**Task brief**
The word "github" marks the lines to copy; find all of them in the entries below.

━━━━━ Data for this task ━━━━━

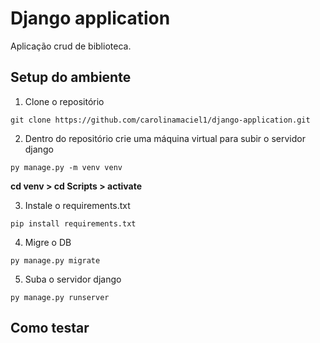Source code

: # Django application
Aplicação crud de biblioteca.

## Setup do ambiente 
1. Clone o repositório 

``` 
git clone https://github.com/carolinamaciel1/django-application.git
```

2. Dentro do repositório crie uma máquina virtual para subir o servidor django 

```
py manage.py -m venv venv
```
**cd venv > cd Scripts > activate**


3. Instale o requirements.txt

```
pip install requirements.txt
```

4. Migre o DB

```
py manage.py migrate
```

5. Suba o servidor django
```
py manage.py runserver
```

## Como testar
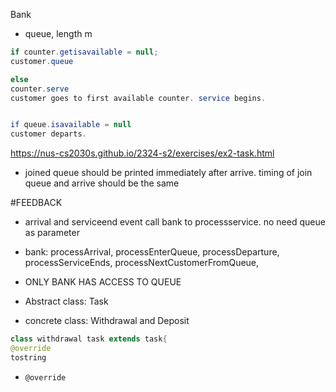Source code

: Bank
- queue, length m

```Java
if counter.getisavailable = null; 
customer.queue

else 
counter.serve
customer goes to first available counter. service begins. 


if queue.isavailable = null
customer departs. 
```

https://nus-cs2030s.github.io/2324-s2/exercises/ex2-task.html

- joined queue should be printed immediately after arrive. timing of join queue and arrive should be the same

#FEEDBACK 
- arrival and serviceend event call bank to processservice. no need queue as parameter
- bank: processArrival, processEnterQueue, processDeparture, processServiceEnds, processNextCustomerFromQueue,
- ONLY BANK HAS ACCESS TO QUEUE

- Abstract class: Task
- concrete class: Withdrawal and Deposit
```Java
class withdrawal task extends task{
@override
tostring
```
- `@override`


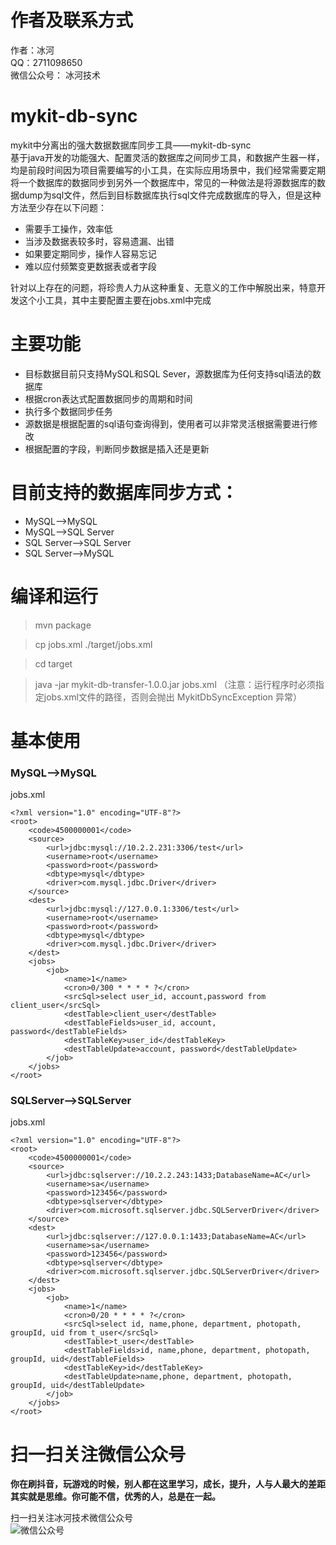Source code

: # 作者及联系方式
作者：冰河  
QQ：2711098650  
微信公众号： 冰河技术

# mykit-db-sync
mykit中分离出的强大数据数据库同步工具——mykit-db-sync  
基于java开发的功能强大、配置灵活的数据库之间同步工具，和数据产生器一样，均是前段时间因为项目需要编写的小工具，在实际应用场景中，我们经常需要定期将一个数据库的数据同步到另外一个数据库中，常见的一种做法是将源数据库的数据dump为sql文件，然后到目标数据库执行sql文件完成数据库的导入，但是这种方法至少存在以下问题：
- 需要手工操作，效率低
- 当涉及数据表较多时，容易遗漏、出错
- 如果要定期同步，操作人容易忘记
- 难以应付频繁变更数据表或者字段

针对以上存在的问题，将珍贵人力从这种重复、无意义的工作中解脱出来，特意开发这个小工具，其中主要配置主要在jobs.xml中完成

# 主要功能
- 目标数据目前只支持MySQL和SQL Sever，源数据库为任何支持sql语法的数据库
- 根据cron表达式配置数据同步的周期和时间
- 执行多个数据同步任务
- 源数据是根据配置的sql语句查询得到，使用者可以非常灵活根据需要进行修改
- 根据配置的字段，判断同步数据是插入还是更新

# 目前支持的数据库同步方式：
- MySQL——>MySQL  
- MySQL——>SQL Server  
- SQL Server——>SQL Server  
- SQL Server——>MySQL  

# 编译和运行

> mvn package

> cp jobs.xml ./target/jobs.xml

> cd target

> java -jar mykit-db-transfer-1.0.0.jar jobs.xml （注意：运行程序时必须指定jobs.xml文件的路径，否则会抛出 MykitDbSyncException 异常）

# 基本使用

### MySQL——>MySQL
jobs.xml
```
<?xml version="1.0" encoding="UTF-8"?>
<root>
    <code>4500000001</code>
    <source>
        <url>jdbc:mysql://10.2.2.231:3306/test</url>
        <username>root</username>
        <password>root</password>
        <dbtype>mysql</dbtype>
        <driver>com.mysql.jdbc.Driver</driver>
    </source>
    <dest>
        <url>jdbc:mysql://127.0.0.1:3306/test</url>
        <username>root</username>
        <password>root</password>
        <dbtype>mysql</dbtype>
        <driver>com.mysql.jdbc.Driver</driver>
    </dest>
    <jobs>
        <job>
            <name>1</name>
            <cron>0/300 * * * * ?</cron>
            <srcSql>select user_id, account,password from client_user</srcSql>
            <destTable>client_user</destTable>
            <destTableFields>user_id, account, password</destTableFields>
            <destTableKey>user_id</destTableKey>
            <destTableUpdate>account, password</destTableUpdate>
        </job>
    </jobs>
</root>
```

### SQLServer——>SQLServer
jobs.xml
```
<?xml version="1.0" encoding="UTF-8"?>
<root>
    <code>4500000001</code>
    <source>
        <url>jdbc:sqlserver://10.2.2.243:1433;DatabaseName=AC</url>
        <username>sa</username>
        <password>123456</password>
        <dbtype>sqlserver</dbtype>
        <driver>com.microsoft.sqlserver.jdbc.SQLServerDriver</driver>
    </source>
    <dest>
        <url>jdbc:sqlserver://127.0.0.1:1433;DatabaseName=AC</url>
        <username>sa</username>
        <password>123456</password>
        <dbtype>sqlserver</dbtype>
        <driver>com.microsoft.sqlserver.jdbc.SQLServerDriver</driver>
    </dest>
    <jobs>
        <job>
            <name>1</name>
            <cron>0/20 * * * * ?</cron>
            <srcSql>select id, name,phone, department, photopath, groupId, uid from t_user</srcSql>
            <destTable>t_user</destTable>
            <destTableFields>id, name,phone, department, photopath, groupId, uid</destTableFields>
            <destTableKey>id</destTableKey>
            <destTableUpdate>name,phone, department, photopath, groupId, uid</destTableUpdate>
        </job>
    </jobs>
</root>
```
# 扫一扫关注微信公众号

**你在刷抖音，玩游戏的时候，别人都在这里学习，成长，提升，人与人最大的差距其实就是思维。你可能不信，优秀的人，总是在一起。** 
  
扫一扫关注冰河技术微信公众号  
![微信公众号](https://github.com/sunshinelyz/binghe_resources/blob/master/images/subscribe/qrcode_for_gh_0d4482676600_344.jpg)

━━━━━

**Output for this task**
git clone https://github.com/carolinamaciel1/django-application.git
https://nus-cs2030s.github.io/2324-s2/exercises/ex2-task.html
![微信公众号](https://github.com/sunshinelyz/binghe_resources/blob/master/images/subscribe/qrcode_for_gh_0d4482676600_344.jpg)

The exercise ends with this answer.